真相就在眼前,连州重重闭眼,任由泪水滑落打湿衣襟,脑海里全是时欲与他相处时的点点滴滴。
时欲第一次问他吃不吃烤兔肉时眼里藏不住的期待,被他威胁性命时害怕到睫毛颤动却依旧闭眼不动,他被果子酸到后时欲的担心和毫不嫌弃的动作,还有给他烤兔子时满脸的认真……
时欲会送他亲手做的小兔子,会看到他穿婚服满眼的惊艳,会动不动就要亲他,也会把一身灰尘的他抱在怀里……
所以,这些也都是演出来的,是吗?
是的,全部都是,心底有道声音回答了连州的不甘与绝望,书房陷入死一般的寂静,空气仿佛凝滞。
连州再次睁开眼时,周身缠绕的怨气如有实质肆意翻腾,叫嚣着要吞噬一切,一腔真挚的情意化作更加浓厚的恨意,倾泻而出,再也不见方才的脆弱。
“顾、时、欲——”连州一字一顿,气息暴戾。
所有的巧合碰在一起,根本不需要查证。如果不是心虚,顾时欲为何要隐瞒名字!天道的提示又何尝不是预警。
真是好计谋——
如果不是婚书,顾时欲就隐藏好了一切,顺理成章与他拜堂,不需要多久,自己所剩无几的防备也会全部瓦解,对顾时欲付诸所有信任,连州自嘲一笑,指骨被捏得嘎吱作响。
看来这位养鬼为患的天师胃口很大,普通的傀儡已经不能满足他,想要将他这个鬼王制成傀儡。
养鬼为患、纵鬼行凶,连州实在想不出其他的方法能够让天师控制鬼物的行为。
古书上骇人听闻的复杂咒术,多少天师视之为天方夜谭,顾时欲竟也能学会还熟练至极,这样出众的天赋连州也不得不称赞,难怪天道想要除掉他。
谁又能想到,平日里表现的如此温和的一个人,却是心机深沉、手段狠辣的天师,连州冷笑,自己着了道也是情有可原,怕是那群一起来的天师,也不知道顾时欲的真面目。
管家飞快赶到书房,急切地敲门,喊道:“小公子,出什么事了!”
连州收敛了情绪去开门,回了句“无事。”
他只在府里说要找顾时欲这个天师,并没有说原因。现在这种情况正好,只要一切照常进行,婚后他就能悄无声息杀了顾时欲,再随意找些借口遮掩,就不用让大家担心了。
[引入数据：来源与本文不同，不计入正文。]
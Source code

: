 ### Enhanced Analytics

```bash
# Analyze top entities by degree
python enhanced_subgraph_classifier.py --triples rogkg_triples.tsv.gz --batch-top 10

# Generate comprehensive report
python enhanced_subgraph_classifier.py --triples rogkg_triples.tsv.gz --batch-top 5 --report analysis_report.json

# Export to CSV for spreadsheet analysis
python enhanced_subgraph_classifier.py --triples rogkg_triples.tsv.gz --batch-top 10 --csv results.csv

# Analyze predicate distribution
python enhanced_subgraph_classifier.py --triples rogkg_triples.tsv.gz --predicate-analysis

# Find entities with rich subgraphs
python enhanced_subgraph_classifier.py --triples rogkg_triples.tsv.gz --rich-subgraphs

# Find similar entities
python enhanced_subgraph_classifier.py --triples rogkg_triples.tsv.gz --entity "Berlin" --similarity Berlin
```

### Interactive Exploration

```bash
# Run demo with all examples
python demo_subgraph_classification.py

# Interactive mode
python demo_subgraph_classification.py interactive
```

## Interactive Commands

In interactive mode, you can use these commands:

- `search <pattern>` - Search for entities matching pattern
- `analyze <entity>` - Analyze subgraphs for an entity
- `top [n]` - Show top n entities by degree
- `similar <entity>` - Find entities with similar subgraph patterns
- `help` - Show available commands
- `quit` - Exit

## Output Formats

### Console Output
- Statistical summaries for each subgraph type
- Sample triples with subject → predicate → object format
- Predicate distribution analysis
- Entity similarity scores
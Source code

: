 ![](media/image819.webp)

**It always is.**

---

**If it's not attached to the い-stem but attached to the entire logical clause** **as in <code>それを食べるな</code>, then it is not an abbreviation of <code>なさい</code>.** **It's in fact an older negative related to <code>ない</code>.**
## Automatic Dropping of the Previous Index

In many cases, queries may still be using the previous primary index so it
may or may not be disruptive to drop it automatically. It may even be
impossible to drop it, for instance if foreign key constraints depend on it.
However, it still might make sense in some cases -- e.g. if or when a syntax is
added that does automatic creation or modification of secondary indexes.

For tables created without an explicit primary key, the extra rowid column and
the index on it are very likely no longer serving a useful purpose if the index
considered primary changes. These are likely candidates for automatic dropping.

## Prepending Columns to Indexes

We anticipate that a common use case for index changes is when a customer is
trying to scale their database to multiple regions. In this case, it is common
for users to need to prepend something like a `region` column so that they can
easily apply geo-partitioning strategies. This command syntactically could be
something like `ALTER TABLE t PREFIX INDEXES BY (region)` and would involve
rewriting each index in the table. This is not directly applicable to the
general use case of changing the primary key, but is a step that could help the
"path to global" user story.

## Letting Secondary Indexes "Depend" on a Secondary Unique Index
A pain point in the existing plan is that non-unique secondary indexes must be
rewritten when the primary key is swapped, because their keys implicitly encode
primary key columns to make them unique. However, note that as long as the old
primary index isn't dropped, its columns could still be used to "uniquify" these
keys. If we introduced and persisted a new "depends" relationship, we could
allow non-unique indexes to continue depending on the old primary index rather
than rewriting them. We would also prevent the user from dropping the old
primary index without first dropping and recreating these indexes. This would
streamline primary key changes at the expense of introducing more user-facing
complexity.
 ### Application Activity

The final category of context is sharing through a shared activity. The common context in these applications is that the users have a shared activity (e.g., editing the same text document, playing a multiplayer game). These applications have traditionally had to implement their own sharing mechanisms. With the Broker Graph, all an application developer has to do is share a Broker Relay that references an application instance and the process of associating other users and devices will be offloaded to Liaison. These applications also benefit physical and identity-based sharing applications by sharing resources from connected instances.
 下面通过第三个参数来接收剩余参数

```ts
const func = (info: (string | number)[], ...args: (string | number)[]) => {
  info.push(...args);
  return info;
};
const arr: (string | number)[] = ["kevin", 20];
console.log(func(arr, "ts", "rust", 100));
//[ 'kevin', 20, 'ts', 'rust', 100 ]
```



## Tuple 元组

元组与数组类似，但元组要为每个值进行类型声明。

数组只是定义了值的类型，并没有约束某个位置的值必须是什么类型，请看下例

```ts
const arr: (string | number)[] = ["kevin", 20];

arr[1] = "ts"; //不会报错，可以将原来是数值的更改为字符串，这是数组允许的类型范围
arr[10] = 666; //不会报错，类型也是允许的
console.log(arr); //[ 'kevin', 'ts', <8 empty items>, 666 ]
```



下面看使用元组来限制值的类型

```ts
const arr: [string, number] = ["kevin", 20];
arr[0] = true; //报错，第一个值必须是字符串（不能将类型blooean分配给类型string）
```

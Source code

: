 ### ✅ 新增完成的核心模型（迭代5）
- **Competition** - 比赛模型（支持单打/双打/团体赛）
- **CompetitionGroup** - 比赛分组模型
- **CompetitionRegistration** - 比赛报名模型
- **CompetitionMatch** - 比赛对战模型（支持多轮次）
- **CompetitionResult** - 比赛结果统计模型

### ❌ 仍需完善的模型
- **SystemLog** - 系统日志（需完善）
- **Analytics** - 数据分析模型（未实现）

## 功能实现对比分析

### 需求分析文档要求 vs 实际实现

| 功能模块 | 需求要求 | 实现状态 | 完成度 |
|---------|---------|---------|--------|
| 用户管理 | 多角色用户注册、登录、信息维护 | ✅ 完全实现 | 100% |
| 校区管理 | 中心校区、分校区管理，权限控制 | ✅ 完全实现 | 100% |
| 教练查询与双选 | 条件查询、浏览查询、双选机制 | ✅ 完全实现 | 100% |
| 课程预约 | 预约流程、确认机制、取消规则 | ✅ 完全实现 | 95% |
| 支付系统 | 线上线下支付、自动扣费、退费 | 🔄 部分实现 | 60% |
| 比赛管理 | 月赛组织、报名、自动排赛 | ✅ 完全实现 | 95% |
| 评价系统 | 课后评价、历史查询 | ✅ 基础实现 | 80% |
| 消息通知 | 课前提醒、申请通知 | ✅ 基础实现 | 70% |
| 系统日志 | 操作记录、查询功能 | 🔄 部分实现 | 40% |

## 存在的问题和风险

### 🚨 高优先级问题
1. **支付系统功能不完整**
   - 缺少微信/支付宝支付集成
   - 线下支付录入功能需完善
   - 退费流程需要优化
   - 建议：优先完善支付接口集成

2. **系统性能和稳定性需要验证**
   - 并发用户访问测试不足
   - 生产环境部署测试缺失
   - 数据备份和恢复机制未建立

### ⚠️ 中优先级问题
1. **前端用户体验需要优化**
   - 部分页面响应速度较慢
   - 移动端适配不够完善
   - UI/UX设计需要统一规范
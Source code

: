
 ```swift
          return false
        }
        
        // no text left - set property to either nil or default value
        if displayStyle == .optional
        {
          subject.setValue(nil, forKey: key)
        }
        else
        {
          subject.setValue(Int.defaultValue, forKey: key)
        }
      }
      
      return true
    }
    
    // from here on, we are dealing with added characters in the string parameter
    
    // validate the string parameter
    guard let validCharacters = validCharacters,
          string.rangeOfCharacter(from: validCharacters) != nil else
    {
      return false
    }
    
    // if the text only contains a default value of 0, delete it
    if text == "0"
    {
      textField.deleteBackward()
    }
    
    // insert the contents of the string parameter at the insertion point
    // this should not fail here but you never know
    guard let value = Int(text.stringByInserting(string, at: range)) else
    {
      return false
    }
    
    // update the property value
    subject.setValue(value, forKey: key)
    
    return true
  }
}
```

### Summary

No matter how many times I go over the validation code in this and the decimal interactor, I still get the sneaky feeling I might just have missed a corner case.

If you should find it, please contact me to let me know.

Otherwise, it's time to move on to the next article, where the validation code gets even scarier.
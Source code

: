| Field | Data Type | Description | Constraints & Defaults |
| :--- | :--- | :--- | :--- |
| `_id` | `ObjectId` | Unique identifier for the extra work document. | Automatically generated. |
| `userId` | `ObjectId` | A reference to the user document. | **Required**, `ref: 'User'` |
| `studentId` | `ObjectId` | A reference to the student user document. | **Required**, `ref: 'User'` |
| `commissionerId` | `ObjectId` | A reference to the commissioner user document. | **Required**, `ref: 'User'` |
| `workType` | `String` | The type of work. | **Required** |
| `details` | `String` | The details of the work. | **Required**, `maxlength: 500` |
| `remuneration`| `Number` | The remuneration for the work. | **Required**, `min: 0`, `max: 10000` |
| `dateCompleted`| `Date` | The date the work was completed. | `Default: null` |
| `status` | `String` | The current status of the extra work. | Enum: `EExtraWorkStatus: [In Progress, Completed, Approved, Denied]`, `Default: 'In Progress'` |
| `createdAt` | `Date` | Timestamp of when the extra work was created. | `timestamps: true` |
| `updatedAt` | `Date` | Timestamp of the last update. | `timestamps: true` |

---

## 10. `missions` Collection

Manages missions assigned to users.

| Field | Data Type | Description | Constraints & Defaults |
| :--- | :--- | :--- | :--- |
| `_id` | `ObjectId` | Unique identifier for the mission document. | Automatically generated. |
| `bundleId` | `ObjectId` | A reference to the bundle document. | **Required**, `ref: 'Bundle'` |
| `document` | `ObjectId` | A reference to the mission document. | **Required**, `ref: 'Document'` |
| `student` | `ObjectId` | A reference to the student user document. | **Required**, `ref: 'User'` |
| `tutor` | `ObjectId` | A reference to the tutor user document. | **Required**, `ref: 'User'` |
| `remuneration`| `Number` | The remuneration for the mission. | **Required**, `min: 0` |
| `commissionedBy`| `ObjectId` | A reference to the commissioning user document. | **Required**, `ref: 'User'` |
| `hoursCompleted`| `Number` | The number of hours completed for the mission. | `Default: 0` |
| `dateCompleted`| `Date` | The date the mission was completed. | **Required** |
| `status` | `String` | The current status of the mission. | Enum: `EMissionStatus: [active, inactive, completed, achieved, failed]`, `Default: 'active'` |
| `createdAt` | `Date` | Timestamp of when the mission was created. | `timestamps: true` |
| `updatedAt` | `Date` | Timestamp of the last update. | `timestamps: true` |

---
管家没有在连州脸上看到之前的喜色,狐疑道:“我怎么感觉,公子好像没什么兴致……难不成是后悔了?”
连州动作一顿,而后挑眉道:“我要真后悔了怎么办?”
这回倒是正常了,管家笑得慈祥,“后悔就后悔,小公子可是鬼王,想做什么就做什么。”
管家纵容的话语让连州豁然开朗。
是了,他可是鬼王,想对顾时欲做些什么轻而易举,杀了他也是轻而易举,连州嘴角勾起冰冷的弧度。
怎么会没有兴致,他现在非常想看到顾时欲发现婚书上的名字会是什么反应,又或者找什么借口来圆这个谎,一定非常有趣。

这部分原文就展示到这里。